--- Data for this task Enclosed Below ---
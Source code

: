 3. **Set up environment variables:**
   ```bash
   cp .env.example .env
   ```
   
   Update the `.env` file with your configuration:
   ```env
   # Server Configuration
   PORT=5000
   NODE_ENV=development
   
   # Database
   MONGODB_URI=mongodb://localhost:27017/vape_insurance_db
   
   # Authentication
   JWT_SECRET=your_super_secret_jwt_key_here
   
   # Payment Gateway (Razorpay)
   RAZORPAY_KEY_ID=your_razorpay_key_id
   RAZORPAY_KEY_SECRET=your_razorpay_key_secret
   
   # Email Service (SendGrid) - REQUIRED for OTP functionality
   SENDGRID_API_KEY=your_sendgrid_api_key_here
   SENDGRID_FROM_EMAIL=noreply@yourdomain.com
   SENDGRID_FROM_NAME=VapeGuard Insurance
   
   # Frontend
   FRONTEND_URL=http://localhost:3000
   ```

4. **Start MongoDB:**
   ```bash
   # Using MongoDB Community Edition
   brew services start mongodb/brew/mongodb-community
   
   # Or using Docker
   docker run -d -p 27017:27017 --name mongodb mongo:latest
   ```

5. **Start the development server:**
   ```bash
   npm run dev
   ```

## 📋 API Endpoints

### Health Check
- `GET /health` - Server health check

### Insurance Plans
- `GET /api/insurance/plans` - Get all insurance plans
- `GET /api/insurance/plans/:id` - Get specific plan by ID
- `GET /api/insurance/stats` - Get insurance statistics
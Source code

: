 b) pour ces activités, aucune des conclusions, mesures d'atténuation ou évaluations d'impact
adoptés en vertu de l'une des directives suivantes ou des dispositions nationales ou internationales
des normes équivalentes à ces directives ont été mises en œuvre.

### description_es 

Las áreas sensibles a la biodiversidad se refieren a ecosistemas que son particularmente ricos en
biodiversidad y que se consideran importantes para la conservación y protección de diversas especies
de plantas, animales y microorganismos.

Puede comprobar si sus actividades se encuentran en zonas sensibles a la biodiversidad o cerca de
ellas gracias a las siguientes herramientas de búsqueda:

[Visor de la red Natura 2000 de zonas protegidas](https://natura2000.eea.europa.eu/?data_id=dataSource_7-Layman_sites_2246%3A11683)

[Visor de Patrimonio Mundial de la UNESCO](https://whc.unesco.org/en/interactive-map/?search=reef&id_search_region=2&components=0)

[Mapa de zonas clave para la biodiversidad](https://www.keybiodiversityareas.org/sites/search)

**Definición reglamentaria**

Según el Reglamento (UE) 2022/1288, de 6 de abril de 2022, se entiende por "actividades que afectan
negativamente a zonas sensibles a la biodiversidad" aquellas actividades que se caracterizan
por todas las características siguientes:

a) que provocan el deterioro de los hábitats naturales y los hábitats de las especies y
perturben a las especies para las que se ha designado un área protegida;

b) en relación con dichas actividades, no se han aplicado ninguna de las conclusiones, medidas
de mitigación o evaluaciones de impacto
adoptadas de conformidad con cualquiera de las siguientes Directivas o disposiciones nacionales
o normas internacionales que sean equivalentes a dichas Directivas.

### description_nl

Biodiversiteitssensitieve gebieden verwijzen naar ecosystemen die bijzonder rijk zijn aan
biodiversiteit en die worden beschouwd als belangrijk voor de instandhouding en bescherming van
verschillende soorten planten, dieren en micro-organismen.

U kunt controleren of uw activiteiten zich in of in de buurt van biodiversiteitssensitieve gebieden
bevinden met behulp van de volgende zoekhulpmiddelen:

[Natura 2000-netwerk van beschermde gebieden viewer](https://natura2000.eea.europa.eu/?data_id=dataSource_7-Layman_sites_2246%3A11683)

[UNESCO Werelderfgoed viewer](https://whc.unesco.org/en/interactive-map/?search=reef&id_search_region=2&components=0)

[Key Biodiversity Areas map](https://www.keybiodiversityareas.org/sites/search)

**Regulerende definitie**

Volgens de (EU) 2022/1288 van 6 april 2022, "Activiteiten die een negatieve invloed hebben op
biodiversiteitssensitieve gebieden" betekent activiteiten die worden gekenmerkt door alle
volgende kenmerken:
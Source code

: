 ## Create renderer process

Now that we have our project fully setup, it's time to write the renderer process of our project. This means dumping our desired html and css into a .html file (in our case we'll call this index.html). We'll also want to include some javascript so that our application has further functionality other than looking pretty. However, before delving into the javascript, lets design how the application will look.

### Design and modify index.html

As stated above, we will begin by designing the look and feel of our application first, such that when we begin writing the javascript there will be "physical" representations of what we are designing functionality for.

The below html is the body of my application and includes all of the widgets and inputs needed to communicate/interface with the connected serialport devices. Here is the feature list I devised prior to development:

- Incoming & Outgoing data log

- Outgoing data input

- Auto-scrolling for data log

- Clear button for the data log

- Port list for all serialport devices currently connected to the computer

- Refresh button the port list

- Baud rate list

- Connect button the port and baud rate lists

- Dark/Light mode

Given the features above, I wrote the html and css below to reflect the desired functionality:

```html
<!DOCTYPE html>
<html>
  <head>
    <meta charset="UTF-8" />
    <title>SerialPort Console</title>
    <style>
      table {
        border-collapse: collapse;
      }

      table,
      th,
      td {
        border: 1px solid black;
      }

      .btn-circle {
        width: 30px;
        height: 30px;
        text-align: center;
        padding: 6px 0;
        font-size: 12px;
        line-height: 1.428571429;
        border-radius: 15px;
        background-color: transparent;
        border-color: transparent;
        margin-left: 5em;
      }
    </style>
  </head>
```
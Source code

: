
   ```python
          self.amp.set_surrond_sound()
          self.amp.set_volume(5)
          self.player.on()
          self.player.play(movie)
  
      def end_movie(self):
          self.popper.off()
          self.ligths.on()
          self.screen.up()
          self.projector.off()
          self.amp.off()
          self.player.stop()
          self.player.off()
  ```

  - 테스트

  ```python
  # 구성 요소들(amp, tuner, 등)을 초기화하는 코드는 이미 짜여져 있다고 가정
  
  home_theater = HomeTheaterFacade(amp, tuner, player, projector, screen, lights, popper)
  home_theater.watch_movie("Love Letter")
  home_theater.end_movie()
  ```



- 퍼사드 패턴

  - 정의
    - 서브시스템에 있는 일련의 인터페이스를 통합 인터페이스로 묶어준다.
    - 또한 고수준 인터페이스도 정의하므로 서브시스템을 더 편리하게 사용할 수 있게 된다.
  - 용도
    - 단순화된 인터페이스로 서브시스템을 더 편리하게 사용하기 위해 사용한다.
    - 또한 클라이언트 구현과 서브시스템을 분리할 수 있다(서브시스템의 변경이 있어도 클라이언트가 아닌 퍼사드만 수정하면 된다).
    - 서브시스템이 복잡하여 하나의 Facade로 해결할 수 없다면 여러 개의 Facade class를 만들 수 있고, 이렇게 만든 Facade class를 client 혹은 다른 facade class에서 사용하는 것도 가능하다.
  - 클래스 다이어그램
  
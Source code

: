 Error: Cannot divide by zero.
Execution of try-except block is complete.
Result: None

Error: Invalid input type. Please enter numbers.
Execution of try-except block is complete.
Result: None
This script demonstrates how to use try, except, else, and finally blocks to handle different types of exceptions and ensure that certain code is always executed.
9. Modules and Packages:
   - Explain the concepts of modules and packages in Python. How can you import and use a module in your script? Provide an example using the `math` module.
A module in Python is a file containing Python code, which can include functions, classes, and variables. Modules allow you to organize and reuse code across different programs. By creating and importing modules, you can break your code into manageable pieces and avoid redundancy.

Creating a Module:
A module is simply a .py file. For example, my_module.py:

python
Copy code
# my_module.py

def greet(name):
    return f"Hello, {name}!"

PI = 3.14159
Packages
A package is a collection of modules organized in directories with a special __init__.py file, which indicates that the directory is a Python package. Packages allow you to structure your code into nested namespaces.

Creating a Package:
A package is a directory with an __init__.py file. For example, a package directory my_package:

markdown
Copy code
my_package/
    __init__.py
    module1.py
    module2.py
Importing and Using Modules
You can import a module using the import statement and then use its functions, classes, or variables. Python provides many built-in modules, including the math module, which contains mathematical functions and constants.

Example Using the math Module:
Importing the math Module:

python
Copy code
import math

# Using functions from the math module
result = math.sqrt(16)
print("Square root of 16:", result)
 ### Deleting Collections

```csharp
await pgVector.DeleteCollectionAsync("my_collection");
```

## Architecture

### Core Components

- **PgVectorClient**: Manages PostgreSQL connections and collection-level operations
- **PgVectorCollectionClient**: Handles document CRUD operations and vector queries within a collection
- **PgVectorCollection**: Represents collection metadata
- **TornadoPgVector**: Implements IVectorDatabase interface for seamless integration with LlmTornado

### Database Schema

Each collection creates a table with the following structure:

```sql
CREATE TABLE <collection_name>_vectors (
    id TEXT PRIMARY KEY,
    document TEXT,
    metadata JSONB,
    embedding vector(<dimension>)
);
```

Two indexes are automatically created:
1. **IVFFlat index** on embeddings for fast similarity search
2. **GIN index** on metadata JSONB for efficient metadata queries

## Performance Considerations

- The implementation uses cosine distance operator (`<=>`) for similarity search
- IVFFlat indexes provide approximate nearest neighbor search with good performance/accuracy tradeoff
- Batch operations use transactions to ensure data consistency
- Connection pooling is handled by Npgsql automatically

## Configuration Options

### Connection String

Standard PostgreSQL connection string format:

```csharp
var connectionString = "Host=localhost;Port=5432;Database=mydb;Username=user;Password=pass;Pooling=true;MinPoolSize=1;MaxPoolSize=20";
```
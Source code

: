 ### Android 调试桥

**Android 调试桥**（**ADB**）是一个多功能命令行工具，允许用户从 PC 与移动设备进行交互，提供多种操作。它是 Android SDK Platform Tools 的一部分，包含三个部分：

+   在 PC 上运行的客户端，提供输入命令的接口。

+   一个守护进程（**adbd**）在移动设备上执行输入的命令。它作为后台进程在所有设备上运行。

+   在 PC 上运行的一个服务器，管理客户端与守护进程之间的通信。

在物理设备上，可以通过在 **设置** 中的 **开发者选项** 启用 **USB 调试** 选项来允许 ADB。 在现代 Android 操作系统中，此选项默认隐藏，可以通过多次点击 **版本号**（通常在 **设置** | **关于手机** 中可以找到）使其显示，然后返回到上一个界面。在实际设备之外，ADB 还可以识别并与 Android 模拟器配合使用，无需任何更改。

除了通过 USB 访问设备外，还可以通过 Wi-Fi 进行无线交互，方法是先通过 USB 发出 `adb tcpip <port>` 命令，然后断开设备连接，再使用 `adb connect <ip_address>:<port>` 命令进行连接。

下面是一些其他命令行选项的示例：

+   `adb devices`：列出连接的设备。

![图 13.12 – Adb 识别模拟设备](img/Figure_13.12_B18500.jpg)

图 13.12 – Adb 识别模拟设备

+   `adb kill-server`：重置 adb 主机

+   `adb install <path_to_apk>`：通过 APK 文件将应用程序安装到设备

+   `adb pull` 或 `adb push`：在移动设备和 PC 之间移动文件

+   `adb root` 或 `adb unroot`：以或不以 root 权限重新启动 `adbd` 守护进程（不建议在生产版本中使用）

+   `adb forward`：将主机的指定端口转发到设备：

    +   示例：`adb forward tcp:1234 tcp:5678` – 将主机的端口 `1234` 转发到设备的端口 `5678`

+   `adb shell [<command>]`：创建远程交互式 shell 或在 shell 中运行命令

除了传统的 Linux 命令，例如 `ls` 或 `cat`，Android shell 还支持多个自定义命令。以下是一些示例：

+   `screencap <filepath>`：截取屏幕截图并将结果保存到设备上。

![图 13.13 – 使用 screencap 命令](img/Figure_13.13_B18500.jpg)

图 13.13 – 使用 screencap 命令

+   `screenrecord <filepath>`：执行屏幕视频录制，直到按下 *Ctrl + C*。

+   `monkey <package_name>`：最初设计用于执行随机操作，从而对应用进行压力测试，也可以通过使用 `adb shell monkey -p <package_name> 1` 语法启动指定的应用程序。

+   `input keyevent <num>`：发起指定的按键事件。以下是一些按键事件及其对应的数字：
--- End of Enclosed Data for this task ---
Problem to work on: In the listing above, find the line with "des normes équivalentes" and the line with "Las áreas sensibles", then print exactly those lines and every line between them.

Response to the task:
des normes équivalentes à ces directives ont été mises en œuvre.

### description_es 

Las áreas sensibles a la biodiversidad se refieren a ecosistemas que son particularmente ricos en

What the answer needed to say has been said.